Each tradesperson had fantastic advice to give to Alex, Ryan, and Shyane. Though much of it follows the same vein, it can be hard to internalize this type of advice when you’ve grown up in a society that teaches the typical “high school, college, work” path is the right one. So we’re going to let each tradesperson tell you that this isn’t the one and only path you can take to success.
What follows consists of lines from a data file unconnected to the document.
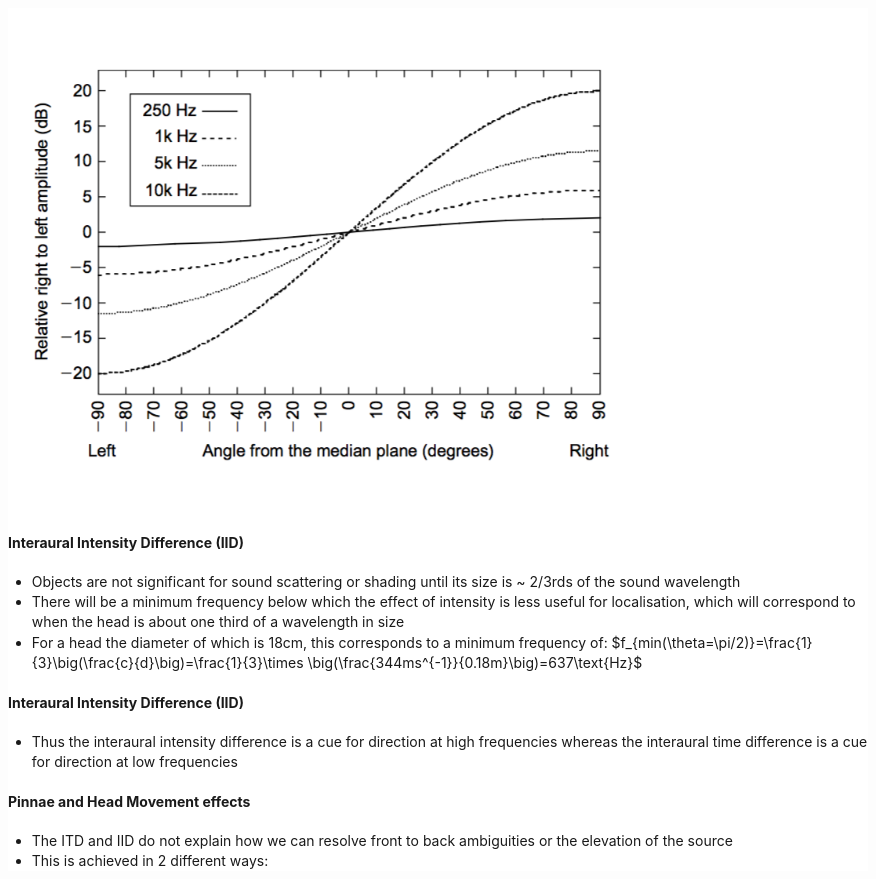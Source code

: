 <img src='../images/spatialisation/img 4.png' width='650px' height='500px'></img>



#### Interaural Intensity Difference (IID) 

- Objects are not significant for sound scattering or shading until its size is ~ 2/3rds of the sound wavelength
- There will be a minimum frequency below which the effect of intensity is less useful for localisation, which will correspond to when the head is about one third of a wavelength in size
- For a head the diameter of which is 18cm, this corresponds to a minimum frequency of:
$f_{min(\theta=\pi/2)}=\frac{1}{3}\big(\frac{c}{d}\big)=\frac{1}{3}\times \big(\frac{344ms^{-1}}{0.18m}\big)=637\text{Hz}$



#### Interaural Intensity Difference (IID) 

- Thus the interaural intensity difference is a cue for direction at high frequencies whereas the interaural time difference is a cue for direction at low frequencies



#### Pinnae and Head Movement effects

- The ITD and IID do not explain how we can resolve front to back ambiguities or the elevation of the source
- This is achieved in 2 different ways:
- “You don’t have to feel like a failure if you don’t go to a four year university.” – Lisa Legohn, Welder
- “You have to explore in order to find out what you really like, but don’t let opportunities pass you by. They’re not always going to come and knock, you have to go find them.” – Lisa Legohn, Welder
- “You have to be in love with what you’re doing because life has many ups and downs but it’s that love that keeps you going everyday.” – Leticia Nunez, Chef
- “There’s a huge on-the-job training aspect that you can’t get in a book. You have to go out and start doing it and learning and making mistakes and building upon it.” – Kimberly Leser, Curator of Animal Behavior & Welfare
- “If you think that you like something and you want to pursue it, pursue it. The last thing you want is to be stuck in a career for 20, 30 years and hate it and by the time you realize that, you’re ready to retire and you don’t have any other options. Now’s the time to explore that.” – Bill Lamp’l, Small Business Owner
- “You have to look for your own opportunity. No one is going to hand it to you.” – Nancy Feldman, Blue Man Group Makeup Artist and Wardrobe Supervisor
And by the end of their trip, the young adults had taken this to heart. “I feel like I’m more awake,” Alex says about returning from this experience. Shyane felt as though she experienced an “aha” moment working with the seals at the zoo. After, she admits that there are way more options for work than she ever would have assumed. “I’ve always had a fear of just jumping into something. But worst case scenario, you just jump into something else.” She concludes. Finally, Ryan “didn’t even know that a lot of these careers existed. All I knew was to go to a four year university. [But] you can do trades and be successful and love what you do.”
We highly recommend that you watch the documentary to see this growth for yourself, but if you don’t, take away a lesson from Alex, Shyane, and Ryan’s journey: there’s a whole world of possibilities out there, and you won’t know until you try them.